By Mike Whitney
Two years ago, anyone who wrote about the housing bubble was dismissed as a conspiracy nut. Now hardly a day goes by that the headlines aren’t splattered with the details of the massive meltdown in the real estate market.
What changed? The facts are essentially the same today as they were back then. In fact, the “Economist”--as well as many independent journalists--had already shown that the Fed’s low interest rates had inflated the biggest equity bubble in history which could potentially bring down the entire economy.
Now, all of a sudden, the media is acting as if the problem sprouted up overnight?
Why?
The notion that the media was unaware of what was going on is ridiculous. The business pages in America’s newspapers are written by some of the country’s “best and brightest”; most of them have MBAs which they earned at our finest universities.
Is it possible that they were oblivious to the trillions of dollars that were funneled into the real estate market to unqualified loan applicants? Or that they didn’t know that the rising prices had no relation GDP, increases in wages or productivity.
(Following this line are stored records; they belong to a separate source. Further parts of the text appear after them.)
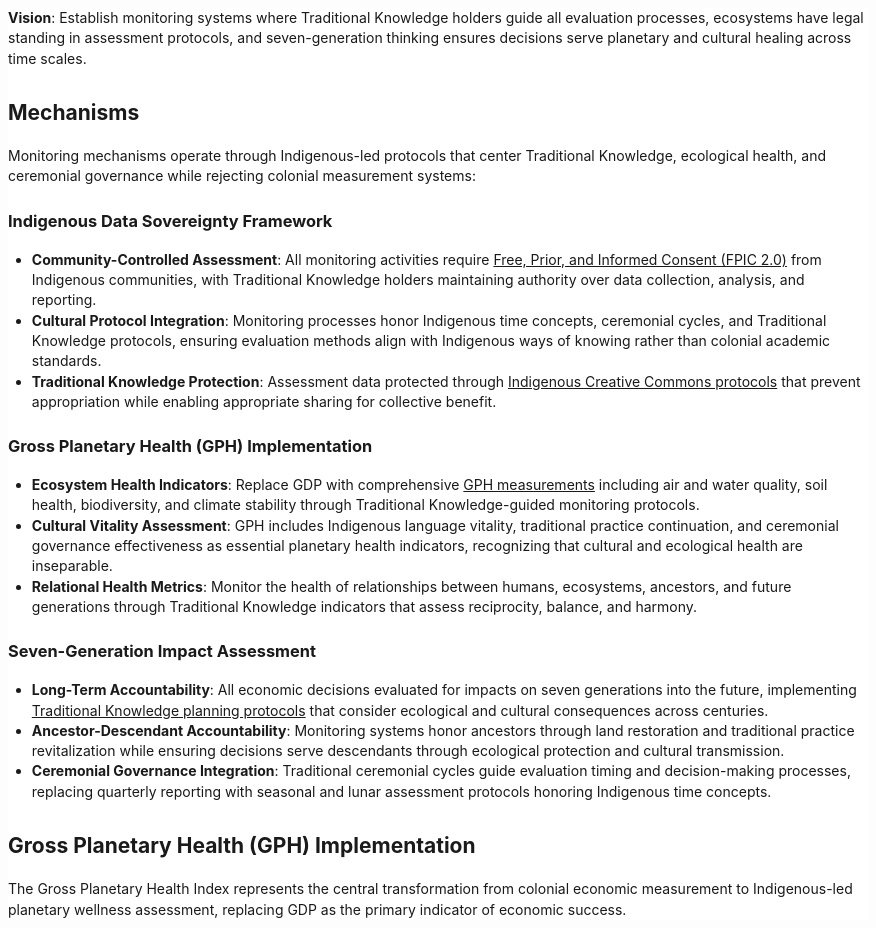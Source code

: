 **Vision**: Establish monitoring systems where Traditional Knowledge holders guide all evaluation processes, ecosystems have legal standing in assessment protocols, and seven-generation thinking ensures decisions serve planetary and cultural healing across time scales.

## <a id="mechanisms"></a>Mechanisms

Monitoring mechanisms operate through Indigenous-led protocols that center Traditional Knowledge, ecological health, and ceremonial governance while rejecting colonial measurement systems:

### Indigenous Data Sovereignty Framework
- **Community-Controlled Assessment**: All monitoring activities require [Free, Prior, and Informed Consent (FPIC 2.0)](/frameworks/indigenous-governance-and-traditional-knowledge#fpic-protocols) from Indigenous communities, with Traditional Knowledge holders maintaining authority over data collection, analysis, and reporting.
- **Cultural Protocol Integration**: Monitoring processes honor Indigenous time concepts, ceremonial cycles, and Traditional Knowledge protocols, ensuring evaluation methods align with Indigenous ways of knowing rather than colonial academic standards.
- **Traditional Knowledge Protection**: Assessment data protected through [Indigenous Creative Commons protocols](/frameworks/indigenous-governance-and-traditional-knowledge#creative-commons) that prevent appropriation while enabling appropriate sharing for collective benefit.

### Gross Planetary Health (GPH) Implementation
- **Ecosystem Health Indicators**: Replace GDP with comprehensive [GPH measurements](/frameworks/indigenous-governance-and-traditional-knowledge#gph-implementation) including air and water quality, soil health, biodiversity, and climate stability through Traditional Knowledge-guided monitoring protocols.
- **Cultural Vitality Assessment**: GPH includes Indigenous language vitality, traditional practice continuation, and ceremonial governance effectiveness as essential planetary health indicators, recognizing that cultural and ecological health are inseparable.
- **Relational Health Metrics**: Monitor the health of relationships between humans, ecosystems, ancestors, and future generations through Traditional Knowledge indicators that assess reciprocity, balance, and harmony.

### Seven-Generation Impact Assessment
- **Long-Term Accountability**: All economic decisions evaluated for impacts on seven generations into the future, implementing [Traditional Knowledge planning protocols](/frameworks/indigenous-governance-and-traditional-knowledge#seven-generation-planning) that consider ecological and cultural consequences across centuries.
- **Ancestor-Descendant Accountability**: Monitoring systems honor ancestors through land restoration and traditional practice revitalization while ensuring decisions serve descendants through ecological protection and cultural transmission.
- **Ceremonial Governance Integration**: Traditional ceremonial cycles guide evaluation timing and decision-making processes, replacing quarterly reporting with seasonal and lunar assessment protocols honoring Indigenous time concepts.

## <a id="gph-implementation"></a>Gross Planetary Health (GPH) Implementation

The Gross Planetary Health Index represents the central transformation from colonial economic measurement to Indigenous-led planetary wellness assessment, replacing GDP as the primary indicator of economic success.
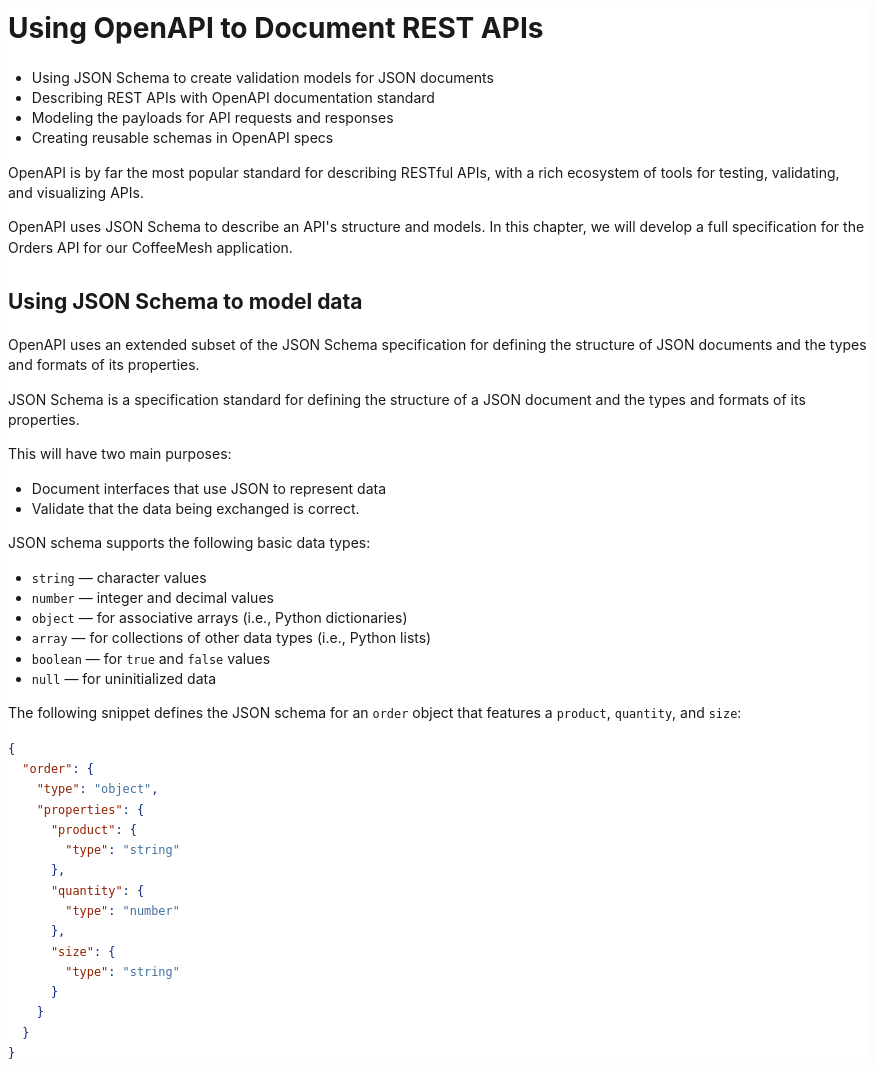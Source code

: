 # Using OpenAPI to Document REST APIs

+ Using JSON Schema to create validation models for JSON documents
+ Describing REST APIs with OpenAPI documentation standard
+ Modeling the payloads for API requests and responses
+ Creating reusable schemas in OpenAPI specs


OpenAPI is by far the most popular standard for describing RESTful APIs, with a rich ecosystem of tools for testing, validating, and visualizing APIs.

OpenAPI uses JSON Schema to describe an API's structure and models. In this chapter, we will develop a full specification for the Orders API for our CoffeeMesh application.

## Using JSON Schema to model data

OpenAPI uses an extended subset of the JSON Schema specification for defining the structure of JSON documents and the types and formats of its properties.

JSON Schema is a specification standard for defining the structure of a JSON document and the types and formats of its properties.

This will have two main purposes:
+ Document interfaces that use JSON to represent data
+ Validate that the data being exchanged is correct.


JSON schema supports the following basic data types:
+ `string` &mdash; character values
+ `number` &mdash; integer and decimal values
+ `object` &mdash; for associative arrays (i.e., Python dictionaries)
+ `array` &mdash; for collections of other data types (i.e., Python lists)
+ `boolean` &mdash; for `true` and `false` values
+ `null` &mdash; for uninitialized data

The following snippet defines the JSON schema for an `order` object that features a `product`, `quantity`, and `size`:

```json
{
  "order": {
    "type": "object",
    "properties": {
      "product": {
        "type": "string"
      },
      "quantity": {
        "type": "number"
      },
      "size": {
        "type": "string"
      }
    }
  }
}
```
Is it possible that some of our best educated business prognosticators don’t understand the effects of low interest rates or the speculative bubbles they naturally create?
It’s simply not possible----the effects of interest rates are the first thing that one learns in Econ 101.
The real problem is that the media obfuscates information that conflicts with the interests of management or their constituents. Their main goal is to promote consumer spending regardless of its effects on the nation’s economy. In this case, they managed to hide an $11 trillion economy-busting bubble and nudge us ever-closer towards catastrophe. That takes a pretty talented public relations team. In fact, we've probably underestimated how powerful and persuasive the corporate propaganda-system really is.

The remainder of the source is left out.